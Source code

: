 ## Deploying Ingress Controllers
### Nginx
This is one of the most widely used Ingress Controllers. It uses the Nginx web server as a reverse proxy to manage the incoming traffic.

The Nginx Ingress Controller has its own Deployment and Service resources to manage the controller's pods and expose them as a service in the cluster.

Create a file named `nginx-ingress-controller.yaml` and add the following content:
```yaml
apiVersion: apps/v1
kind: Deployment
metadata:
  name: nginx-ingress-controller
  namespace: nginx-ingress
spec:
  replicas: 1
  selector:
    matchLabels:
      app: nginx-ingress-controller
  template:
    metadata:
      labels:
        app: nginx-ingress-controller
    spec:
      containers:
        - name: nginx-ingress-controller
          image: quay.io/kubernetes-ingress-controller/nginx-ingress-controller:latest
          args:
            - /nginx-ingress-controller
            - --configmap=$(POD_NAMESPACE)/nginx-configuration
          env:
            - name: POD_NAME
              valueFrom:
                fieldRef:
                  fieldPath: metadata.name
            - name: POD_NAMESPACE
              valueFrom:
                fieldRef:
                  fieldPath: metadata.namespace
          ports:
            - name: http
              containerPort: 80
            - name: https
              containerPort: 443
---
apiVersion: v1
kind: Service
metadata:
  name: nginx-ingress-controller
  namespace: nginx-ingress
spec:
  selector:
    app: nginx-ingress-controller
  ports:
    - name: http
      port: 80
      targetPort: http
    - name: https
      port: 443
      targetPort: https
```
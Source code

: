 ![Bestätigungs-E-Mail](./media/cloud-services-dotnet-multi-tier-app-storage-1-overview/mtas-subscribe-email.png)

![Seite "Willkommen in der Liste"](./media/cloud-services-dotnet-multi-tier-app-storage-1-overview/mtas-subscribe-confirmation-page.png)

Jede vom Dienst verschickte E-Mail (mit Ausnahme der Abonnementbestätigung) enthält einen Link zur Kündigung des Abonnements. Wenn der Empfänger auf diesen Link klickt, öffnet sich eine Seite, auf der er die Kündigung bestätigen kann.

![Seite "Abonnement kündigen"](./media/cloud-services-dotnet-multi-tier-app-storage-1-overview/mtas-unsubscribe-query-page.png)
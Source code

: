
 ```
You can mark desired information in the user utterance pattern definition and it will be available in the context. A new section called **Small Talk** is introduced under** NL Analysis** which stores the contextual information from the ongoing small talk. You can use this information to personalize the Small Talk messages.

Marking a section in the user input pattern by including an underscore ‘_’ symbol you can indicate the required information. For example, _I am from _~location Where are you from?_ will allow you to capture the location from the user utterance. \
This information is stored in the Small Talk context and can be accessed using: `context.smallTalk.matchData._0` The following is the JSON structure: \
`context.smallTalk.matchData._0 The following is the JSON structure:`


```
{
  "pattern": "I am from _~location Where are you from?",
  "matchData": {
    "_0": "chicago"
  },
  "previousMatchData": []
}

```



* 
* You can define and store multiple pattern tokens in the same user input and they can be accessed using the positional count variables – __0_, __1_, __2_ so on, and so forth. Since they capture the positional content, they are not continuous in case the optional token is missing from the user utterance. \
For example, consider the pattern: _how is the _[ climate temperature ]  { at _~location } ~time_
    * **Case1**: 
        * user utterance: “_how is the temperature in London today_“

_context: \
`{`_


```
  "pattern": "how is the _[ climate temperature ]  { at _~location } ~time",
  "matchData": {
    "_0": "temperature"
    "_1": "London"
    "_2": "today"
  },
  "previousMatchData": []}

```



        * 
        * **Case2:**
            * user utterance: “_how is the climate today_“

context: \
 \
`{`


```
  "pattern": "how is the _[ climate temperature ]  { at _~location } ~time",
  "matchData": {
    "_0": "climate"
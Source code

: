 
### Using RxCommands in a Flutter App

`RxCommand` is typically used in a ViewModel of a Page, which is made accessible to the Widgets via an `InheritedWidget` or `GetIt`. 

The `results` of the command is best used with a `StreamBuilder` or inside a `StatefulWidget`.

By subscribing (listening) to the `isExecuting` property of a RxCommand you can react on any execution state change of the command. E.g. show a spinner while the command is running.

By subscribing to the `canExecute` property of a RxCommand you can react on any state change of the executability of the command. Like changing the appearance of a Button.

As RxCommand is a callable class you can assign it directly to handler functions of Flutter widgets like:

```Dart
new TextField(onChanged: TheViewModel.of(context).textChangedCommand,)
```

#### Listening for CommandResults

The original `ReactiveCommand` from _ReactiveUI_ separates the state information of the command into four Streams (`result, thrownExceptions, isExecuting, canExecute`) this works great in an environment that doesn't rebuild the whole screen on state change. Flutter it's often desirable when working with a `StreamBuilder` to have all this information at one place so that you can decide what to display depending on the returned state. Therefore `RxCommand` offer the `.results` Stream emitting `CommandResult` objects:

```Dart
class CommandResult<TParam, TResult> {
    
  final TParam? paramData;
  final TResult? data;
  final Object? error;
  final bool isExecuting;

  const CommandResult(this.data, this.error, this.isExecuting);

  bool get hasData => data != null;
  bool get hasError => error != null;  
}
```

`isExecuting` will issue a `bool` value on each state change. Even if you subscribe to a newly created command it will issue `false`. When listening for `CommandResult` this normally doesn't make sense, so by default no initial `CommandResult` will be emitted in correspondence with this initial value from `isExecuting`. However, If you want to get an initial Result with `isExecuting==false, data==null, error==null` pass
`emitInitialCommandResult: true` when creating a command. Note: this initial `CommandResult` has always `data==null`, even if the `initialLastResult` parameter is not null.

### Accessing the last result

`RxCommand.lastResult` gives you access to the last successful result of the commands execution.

------------------------

**What this task involves**. Look for the string "previousMatchData" in the entries above. Copy every line that has it.

**Exercise output**.
  "previousMatchData": []
  "previousMatchData": []}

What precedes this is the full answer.